*Exercise prompt:*
The answer is the full listing restated exactly, without any pictures.

*Task inputs:*
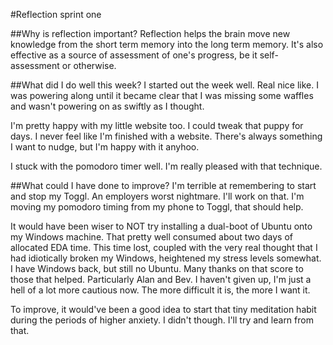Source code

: #Reflection sprint one

##Why is reflection important?
Reflection helps the brain move new knowledge from the short term memory into the long term memory. It's also effective as a source of assessment of one's progress, be it self-assessment or otherwise.

##What did I do well this week?
I started out the week well. Real nice like. I was powering along until it became clear that I was missing some waffles and wasn't powering on as swiftly as I thought.

I'm pretty happy with my little website too. I could tweak that puppy for days. I never feel like I'm finished with a website. There's always something I want to nudge, but I'm happy with it anyhoo.

I stuck with the pomodoro timer well. I'm really pleased with that technique.

##What could I have done to improve?
I'm terrible at remembering to start and stop my Toggl. An employers worst nightmare. I'll work on that. I'm moving my pomodoro timing from my phone to Toggl, that should help.

It would have been wiser to NOT try installing a dual-boot of Ubuntu onto my Windows machine. That pretty well consumed about two days of allocated EDA time. This time lost, coupled with the very real thought that I had idiotically broken my Windows, heightened my stress levels somewhat. I have Windows back, but still no Ubuntu. Many thanks on that score to those that helped. Particularly Alan and Bev. I haven't given up, I'm just a hell of a lot more cautious now. The more difficult it is, the more I want it.

To improve, it would've been a good idea to start that tiny meditation habit during the periods of higher anxiety. I didn't though. I'll try and learn from that.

*Response area:*
Source code

: #Reflection sprint one

##Why is reflection important?
Reflection helps the brain move new knowledge from the short term memory into the long term memory. It's also effective as a source of assessment of one's progress, be it self-assessment or otherwise.

##What did I do well this week?
I started out the week well. Real nice like. I was powering along until it became clear that I was missing some waffles and wasn't powering on as swiftly as I thought.

I'm pretty happy with my little website too. I could tweak that puppy for days. I never feel like I'm finished with a website. There's always something I want to nudge, but I'm happy with it anyhoo.

I stuck with the pomodoro timer well. I'm really pleased with that technique.

##What could I have done to improve?
I'm terrible at remembering to start and stop my Toggl. An employers worst nightmare. I'll work on that. I'm moving my pomodoro timing from my phone to Toggl, that should help.

It would have been wiser to NOT try installing a dual-boot of Ubuntu onto my Windows machine. That pretty well consumed about two days of allocated EDA time. This time lost, coupled with the very real thought that I had idiotically broken my Windows, heightened my stress levels somewhat. I have Windows back, but still no Ubuntu. Many thanks on that score to those that helped. Particularly Alan and Bev. I haven't given up, I'm just a hell of a lot more cautious now. The more difficult it is, the more I want it.

To improve, it would've been a good idea to start that tiny meditation habit during the periods of higher anxiety. I didn't though. I'll try and learn from that.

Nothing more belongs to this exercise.